Noonan calls such reactions understandable but counsels a simpler approach: a proper understanding and resulting application of the patent term adjustment statute.

The law regarding obviousness-type double patenting is that it shall not cut short the patent term adjustment of a parent patent over a child patent if the child is still pending when the parent is granted.

Noonan provides an analysis that challenges the Federal Circuit’s decision, based on the fact that “a pending child application does not have a ‘specified’ expiration date as required by the statutory language.”

He said that a pending application cannot have a specified expiration date if it is still being prosecuted because the expiration date might change due to events arising during the prosecution.

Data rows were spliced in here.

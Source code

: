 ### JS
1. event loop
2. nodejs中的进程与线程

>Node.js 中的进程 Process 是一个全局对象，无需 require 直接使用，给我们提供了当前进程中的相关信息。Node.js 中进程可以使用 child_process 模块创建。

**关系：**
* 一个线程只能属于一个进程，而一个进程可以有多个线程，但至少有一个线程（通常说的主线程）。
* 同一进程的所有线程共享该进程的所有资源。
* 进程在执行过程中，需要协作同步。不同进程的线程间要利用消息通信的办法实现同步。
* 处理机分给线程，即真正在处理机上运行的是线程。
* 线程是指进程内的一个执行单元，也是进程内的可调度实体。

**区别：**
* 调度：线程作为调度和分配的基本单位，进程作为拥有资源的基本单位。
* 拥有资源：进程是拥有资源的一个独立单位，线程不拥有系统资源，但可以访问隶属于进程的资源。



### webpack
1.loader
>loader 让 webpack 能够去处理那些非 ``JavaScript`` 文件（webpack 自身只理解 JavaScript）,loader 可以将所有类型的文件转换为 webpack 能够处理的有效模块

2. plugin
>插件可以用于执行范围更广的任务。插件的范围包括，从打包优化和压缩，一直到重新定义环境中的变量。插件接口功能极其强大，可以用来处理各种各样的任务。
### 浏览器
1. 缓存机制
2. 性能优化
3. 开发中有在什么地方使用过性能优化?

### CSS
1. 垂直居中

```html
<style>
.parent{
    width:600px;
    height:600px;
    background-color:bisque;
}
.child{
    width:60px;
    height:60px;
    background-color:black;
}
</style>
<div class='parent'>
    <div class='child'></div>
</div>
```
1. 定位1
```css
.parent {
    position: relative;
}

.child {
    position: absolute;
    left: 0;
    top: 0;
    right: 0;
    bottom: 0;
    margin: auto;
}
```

In practice, the United States Patent and Trademark Office (USPTO) has never specified, or attempted to specify, the expiration date of a pending patent application, he said.

He said that this interpretation is supported by the legislative history of the many times Congress considered obviousness-type double patenting in the context of patent term adjustment. “In 1999, Congress changed the patent term adjustment (PTA) provisions to the current language by enacting the Patent Term Guarantee Act of 1999 to ‘guarantee’ a diligent applicant a minimum 17-year effective patent term,” Noonan wrote.

Because of this clear legislative intent, and other analysis of the text, history, and structure of governing patent statutes, Noonan argued that the U.S. Supreme Court will almost certainly rule that “the Federal Circuit has once again erred in interpreting U.S. patent law,” and needs the Court’s correction.